According to the National Domestic Violence Hotline, most women will, on average, attempt to leave an abusive relationship between five and seven times before successfully and permanently doing so. Leaving an abusive relationship is the time a woman or her children are most likely to be seriously harmed or murdered by their partner. The reality is that leaving an abusive relationship is often a task that endangers the woman and calls for resources that aren’t readily available.
We all have a story. And we tell these stories in hope that they will help others who are being abused. To enlighten people that this does happen.. DOMESTIC VIOLENCE DOES HAPPEN! It can happen to anyone. Anyone like my mom.
The phenomenon “crazy love.” Like many other women and men experience each year, started with adoration, moved on to isolation, and culminated in extreme manipulation — and violence. From the outside looking in, our lives looked picture perfect. Perfect home, perfect wife, perfect kids, perfect car, perfect job, and just PERFECT everything. But our life was just the opposite. My mother suffered years of abuse before fleeing. But stayed for over a decade trying to make things work.

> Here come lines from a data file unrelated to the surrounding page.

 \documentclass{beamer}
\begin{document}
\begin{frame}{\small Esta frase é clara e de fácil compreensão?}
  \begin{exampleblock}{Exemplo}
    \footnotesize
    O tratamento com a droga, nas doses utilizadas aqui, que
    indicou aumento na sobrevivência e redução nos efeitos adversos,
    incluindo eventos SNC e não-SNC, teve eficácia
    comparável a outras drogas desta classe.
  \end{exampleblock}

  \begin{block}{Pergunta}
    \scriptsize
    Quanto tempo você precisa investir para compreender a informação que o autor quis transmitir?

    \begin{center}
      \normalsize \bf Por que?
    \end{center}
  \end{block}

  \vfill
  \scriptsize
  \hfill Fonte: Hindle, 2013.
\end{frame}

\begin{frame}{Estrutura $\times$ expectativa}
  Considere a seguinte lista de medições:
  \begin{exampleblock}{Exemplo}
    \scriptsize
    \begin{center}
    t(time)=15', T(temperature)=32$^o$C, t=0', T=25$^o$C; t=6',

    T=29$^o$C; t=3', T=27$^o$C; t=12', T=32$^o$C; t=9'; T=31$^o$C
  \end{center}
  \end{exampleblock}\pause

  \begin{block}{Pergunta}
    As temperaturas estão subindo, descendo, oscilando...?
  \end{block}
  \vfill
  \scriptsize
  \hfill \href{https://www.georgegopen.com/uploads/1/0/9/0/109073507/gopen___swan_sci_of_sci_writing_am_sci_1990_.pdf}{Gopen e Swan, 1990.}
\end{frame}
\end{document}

After 13 years of abuse, my mother eventually divorced my abusive father. And ever since then, our lives have been at peace.
Growing up in an abusive home is extremely tough and can cause a range of emotions, like resentment, guilt, fear, grief, and anger. When abuse is happening in a household, it can affect whole families – including children who are witnesses to the abuse and violence. It can be especially difficult if you are still living at home or have younger siblings still living at home.
I hope telling our story will prompt people to speak up and speak out. Sharing your stories of abuse helps you to heal and helps those living in abuse realize they’re not alone.
Survivors have the strength to live through domestic violence, the strength to fight it and break free. There is light at the end of the tunnel, there is hope and there is freedom.